Exploring S3 Fundamentals - Object Storage in AWS

Amazon S3, short for Simple Storage Service, is one of the most foundational AWS services. Along with services like EC2 and Lambda, S3 shows up in almost every real cloud architecture because applications constantly need somewhere durable, scalable, and inexpensive to store files.

S3 is not a traditional file system. It is object storage. Instead of creating directories on a disk, we store objects inside buckets and retrieve them using keys. This model is simple, but it is powerful enough for media files, logs, backups, application packages, data lakes, migration staging areas, and static websites.

Amazon S3 Fundamentals

Amazon S3 is designed for storing large objects using a key-value approach. The key is the object’s unique name inside a bucket. The value is the object’s content and metadata.

For example:

Key	Value
`images/logo.png`	The actual image file
`logs/2025/app.log`	The log file content
`backups/orders-2025-05-12.bak`	A database backup file

This is why S3 is called object storage.

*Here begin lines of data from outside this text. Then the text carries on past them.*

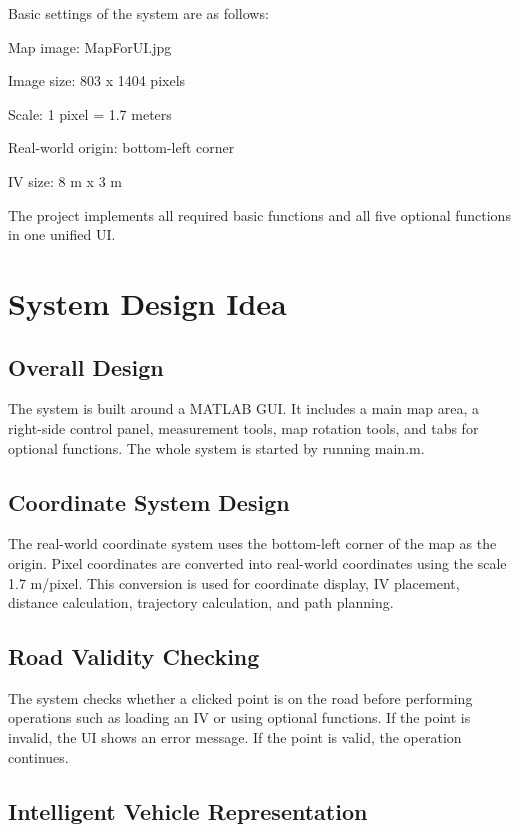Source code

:\documentclass[12pt,a4paper]{ctexart}
\begin{document}
Basic settings of the system are as follows:

Map image: MapForUI.jpg

Image size: 803 x 1404 pixels

Scale: 1 pixel = 1.7 meters

Real-world origin: bottom-left corner

IV size: 8 m x 3 m

The project implements all required basic functions and all five optional functions in one unified UI.

\section{System Design Idea}

\subsection{Overall Design}

The system is built around a MATLAB GUI. It includes a main map area, a right-side control panel, measurement tools, map rotation tools, and tabs for optional functions. The whole system is started by running main.m.

\subsection{Coordinate System Design}

The real-world coordinate system uses the bottom-left corner of the map as the origin. Pixel coordinates are converted into real-world coordinates using the scale 1.7 m/pixel. This conversion is used for coordinate display, IV placement, distance calculation, trajectory calculation, and path planning.

\subsection{Road Validity Checking}

The system checks whether a clicked point is on the road before performing operations such as loading an IV or using optional functions. If the point is invalid, the UI shows an error message. If the point is valid, the operation continues.

\subsection{Intelligent Vehicle Representation}
\end{document}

We store an object and associate that object with a key.

S3 stores objects in buckets, and each object is addressed by a unique key

Important characteristics of S3:

It provides a REST API, SDKs, CLI support, and console access.
It can store almost any file type, including text, binary files, archives, logs, media files, and backups.
It scales storage automatically.
It stores data redundantly across multiple Availability Zones for regional storage classes.
S3 Standard is designed for 99.99% availability and 99.999999999% durability.

S3’s 11 nines durability means the probability of losing an object stored correctly in S3 is extremely low. Durability is about not losing data. Availability is about being able to access it when needed.

Creating an S3 Bucket

To create a bucket, open the AWS Console, search for S3, and choose Create bucket.

A bucket is the top-level container for objects in S3. If we want to store anything in S3, it must live inside a bucket.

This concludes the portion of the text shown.